## PROBLEM
Starting with the line that has "issue.* :) **Thanks** </sub></sup>" in the records below and stopping after the line that has "Tu sueldo está", output every line exactly and nothing else; skip pictures.

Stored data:
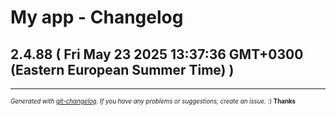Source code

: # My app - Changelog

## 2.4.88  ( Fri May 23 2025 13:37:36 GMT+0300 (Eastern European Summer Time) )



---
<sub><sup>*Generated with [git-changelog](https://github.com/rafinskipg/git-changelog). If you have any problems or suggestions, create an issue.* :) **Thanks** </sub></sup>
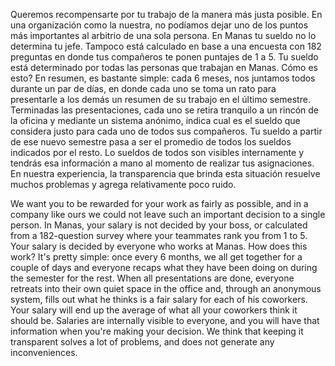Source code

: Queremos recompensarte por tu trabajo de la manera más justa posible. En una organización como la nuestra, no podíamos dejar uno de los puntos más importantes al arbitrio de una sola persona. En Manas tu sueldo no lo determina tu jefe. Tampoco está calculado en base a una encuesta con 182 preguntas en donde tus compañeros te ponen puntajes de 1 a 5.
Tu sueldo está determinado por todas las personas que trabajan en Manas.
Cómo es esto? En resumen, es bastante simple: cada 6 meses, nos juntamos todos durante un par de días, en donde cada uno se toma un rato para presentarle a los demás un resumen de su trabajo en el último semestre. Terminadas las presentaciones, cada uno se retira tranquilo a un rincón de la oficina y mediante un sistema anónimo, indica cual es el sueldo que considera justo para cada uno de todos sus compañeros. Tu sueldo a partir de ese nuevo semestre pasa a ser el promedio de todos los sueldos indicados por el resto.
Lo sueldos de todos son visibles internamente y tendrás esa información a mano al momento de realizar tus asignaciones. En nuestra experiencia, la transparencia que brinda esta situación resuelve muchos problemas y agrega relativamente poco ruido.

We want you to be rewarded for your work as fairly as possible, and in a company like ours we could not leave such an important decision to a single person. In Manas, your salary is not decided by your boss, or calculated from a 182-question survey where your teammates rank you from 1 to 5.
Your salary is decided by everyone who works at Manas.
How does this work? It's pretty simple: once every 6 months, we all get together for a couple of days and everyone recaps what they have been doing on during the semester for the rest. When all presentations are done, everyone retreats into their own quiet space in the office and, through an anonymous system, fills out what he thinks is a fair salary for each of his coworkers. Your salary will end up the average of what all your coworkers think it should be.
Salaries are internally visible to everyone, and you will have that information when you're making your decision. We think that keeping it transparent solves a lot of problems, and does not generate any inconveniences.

==

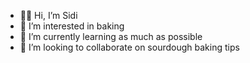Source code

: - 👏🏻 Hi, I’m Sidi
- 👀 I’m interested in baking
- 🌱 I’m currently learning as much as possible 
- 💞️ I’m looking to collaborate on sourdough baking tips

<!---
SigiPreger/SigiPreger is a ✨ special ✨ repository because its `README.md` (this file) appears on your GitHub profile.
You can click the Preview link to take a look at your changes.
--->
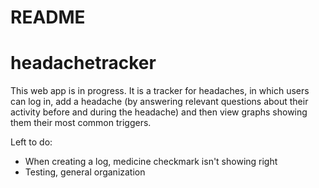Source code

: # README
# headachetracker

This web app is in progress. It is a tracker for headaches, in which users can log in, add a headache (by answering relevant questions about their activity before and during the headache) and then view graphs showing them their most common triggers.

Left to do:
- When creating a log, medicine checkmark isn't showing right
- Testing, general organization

## FINISHED EXERCISE
<sub><sup>*Generated with [git-changelog](https://github.com/rafinskipg/git-changelog). If you have any problems or suggestions, create an issue.* :) **Thanks** </sub></sup>
Source code

: Queremos recompensarte por tu trabajo de la manera más justa posible. En una organización como la nuestra, no podíamos dejar uno de los puntos más importantes al arbitrio de una sola persona. En Manas tu sueldo no lo determina tu jefe. Tampoco está calculado en base a una encuesta con 182 preguntas en donde tus compañeros te ponen puntajes de 1 a 5.
Tu sueldo está determinado por todas las personas que trabajan en Manas.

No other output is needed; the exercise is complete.